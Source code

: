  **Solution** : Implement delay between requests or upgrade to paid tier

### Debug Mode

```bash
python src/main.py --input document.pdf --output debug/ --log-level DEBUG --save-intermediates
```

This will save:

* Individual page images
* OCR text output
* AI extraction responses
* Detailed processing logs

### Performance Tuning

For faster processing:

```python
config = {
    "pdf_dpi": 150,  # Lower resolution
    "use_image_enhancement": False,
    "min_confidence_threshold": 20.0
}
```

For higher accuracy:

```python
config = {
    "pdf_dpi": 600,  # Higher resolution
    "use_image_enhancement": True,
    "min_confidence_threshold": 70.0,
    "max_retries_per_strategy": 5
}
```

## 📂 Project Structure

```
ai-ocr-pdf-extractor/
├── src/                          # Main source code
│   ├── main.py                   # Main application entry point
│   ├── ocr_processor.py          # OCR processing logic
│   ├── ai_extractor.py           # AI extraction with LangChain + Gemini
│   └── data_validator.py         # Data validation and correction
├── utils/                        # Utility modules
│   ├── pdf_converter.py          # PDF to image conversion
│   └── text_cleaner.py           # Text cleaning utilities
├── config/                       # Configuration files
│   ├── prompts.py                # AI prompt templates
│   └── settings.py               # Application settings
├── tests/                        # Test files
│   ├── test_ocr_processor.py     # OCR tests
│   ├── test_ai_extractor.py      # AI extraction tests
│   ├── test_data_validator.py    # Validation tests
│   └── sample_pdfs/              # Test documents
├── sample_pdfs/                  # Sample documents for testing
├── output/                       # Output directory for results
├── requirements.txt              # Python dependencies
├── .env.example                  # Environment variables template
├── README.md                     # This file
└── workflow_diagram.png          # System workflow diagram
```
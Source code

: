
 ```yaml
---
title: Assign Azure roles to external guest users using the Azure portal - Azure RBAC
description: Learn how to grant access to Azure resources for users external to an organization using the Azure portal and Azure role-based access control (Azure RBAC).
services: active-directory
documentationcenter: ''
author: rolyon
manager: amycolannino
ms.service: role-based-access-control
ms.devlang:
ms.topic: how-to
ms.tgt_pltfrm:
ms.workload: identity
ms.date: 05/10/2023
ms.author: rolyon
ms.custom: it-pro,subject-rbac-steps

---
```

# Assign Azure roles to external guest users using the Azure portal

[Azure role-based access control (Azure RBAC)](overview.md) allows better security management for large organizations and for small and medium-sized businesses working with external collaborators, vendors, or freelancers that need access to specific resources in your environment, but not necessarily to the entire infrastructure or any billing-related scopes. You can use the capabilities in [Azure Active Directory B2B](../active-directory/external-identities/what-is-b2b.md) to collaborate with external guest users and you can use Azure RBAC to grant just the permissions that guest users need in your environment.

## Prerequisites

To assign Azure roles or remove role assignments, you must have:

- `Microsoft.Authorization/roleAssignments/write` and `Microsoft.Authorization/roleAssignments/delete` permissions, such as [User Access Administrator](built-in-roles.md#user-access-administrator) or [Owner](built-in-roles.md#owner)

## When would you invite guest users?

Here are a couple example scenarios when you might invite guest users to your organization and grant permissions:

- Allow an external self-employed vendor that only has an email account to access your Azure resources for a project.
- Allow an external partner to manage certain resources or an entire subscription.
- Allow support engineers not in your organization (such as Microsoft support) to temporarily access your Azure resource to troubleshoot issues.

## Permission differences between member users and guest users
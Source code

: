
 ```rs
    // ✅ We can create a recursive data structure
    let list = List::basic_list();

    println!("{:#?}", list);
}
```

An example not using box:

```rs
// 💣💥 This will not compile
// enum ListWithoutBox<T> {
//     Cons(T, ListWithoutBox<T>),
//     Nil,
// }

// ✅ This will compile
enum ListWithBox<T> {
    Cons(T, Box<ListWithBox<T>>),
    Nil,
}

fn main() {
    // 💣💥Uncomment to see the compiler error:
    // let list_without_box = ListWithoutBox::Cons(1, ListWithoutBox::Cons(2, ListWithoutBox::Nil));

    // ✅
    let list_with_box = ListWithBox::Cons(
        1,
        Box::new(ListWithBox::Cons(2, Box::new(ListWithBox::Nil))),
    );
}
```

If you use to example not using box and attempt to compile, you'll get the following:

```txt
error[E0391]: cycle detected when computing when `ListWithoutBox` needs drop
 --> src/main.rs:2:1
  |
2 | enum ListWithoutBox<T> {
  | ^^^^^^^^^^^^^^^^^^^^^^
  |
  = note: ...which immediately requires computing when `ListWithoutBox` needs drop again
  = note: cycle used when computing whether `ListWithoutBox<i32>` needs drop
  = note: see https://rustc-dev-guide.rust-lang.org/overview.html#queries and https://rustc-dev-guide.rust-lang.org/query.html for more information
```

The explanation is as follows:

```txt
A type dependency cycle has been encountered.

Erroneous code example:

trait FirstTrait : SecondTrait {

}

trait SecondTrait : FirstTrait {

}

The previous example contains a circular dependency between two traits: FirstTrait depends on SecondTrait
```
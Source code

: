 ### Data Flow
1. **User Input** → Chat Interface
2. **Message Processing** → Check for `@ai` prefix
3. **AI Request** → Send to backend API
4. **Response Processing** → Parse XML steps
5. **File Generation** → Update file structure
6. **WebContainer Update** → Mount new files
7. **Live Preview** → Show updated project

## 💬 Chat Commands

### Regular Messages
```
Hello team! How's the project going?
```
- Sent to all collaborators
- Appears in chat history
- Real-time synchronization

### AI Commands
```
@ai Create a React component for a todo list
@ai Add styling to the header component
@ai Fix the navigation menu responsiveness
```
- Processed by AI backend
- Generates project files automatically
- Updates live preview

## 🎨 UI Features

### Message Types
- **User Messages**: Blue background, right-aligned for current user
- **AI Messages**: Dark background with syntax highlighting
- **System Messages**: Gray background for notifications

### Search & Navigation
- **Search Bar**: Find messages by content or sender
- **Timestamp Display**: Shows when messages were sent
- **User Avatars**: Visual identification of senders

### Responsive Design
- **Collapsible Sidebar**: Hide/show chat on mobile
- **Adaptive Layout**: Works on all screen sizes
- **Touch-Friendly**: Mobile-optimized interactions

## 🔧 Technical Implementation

• • • • •

Activity
At the line containing "### Message Types", start transcribing exactly, and continue through the last line of the listing. Stop there and add nothing.

Answer space
### Message Types
- **User Messages**: Blue background, right-aligned for current user
- **AI Messages**: Dark background with syntax highlighting
- **System Messages**: Gray background for notifications

### Search & Navigation
- **Search Bar**: Find messages by content or sender
- **Timestamp Display**: Shows when messages were sent
- **User Avatars**: Visual identification of senders

### Responsive Design
- **Collapsible Sidebar**: Hide/show chat on mobile
- **Adaptive Layout**: Works on all screen sizes
- **Touch-Friendly**: Mobile-optimized interactions

## 🔧 Technical Implementation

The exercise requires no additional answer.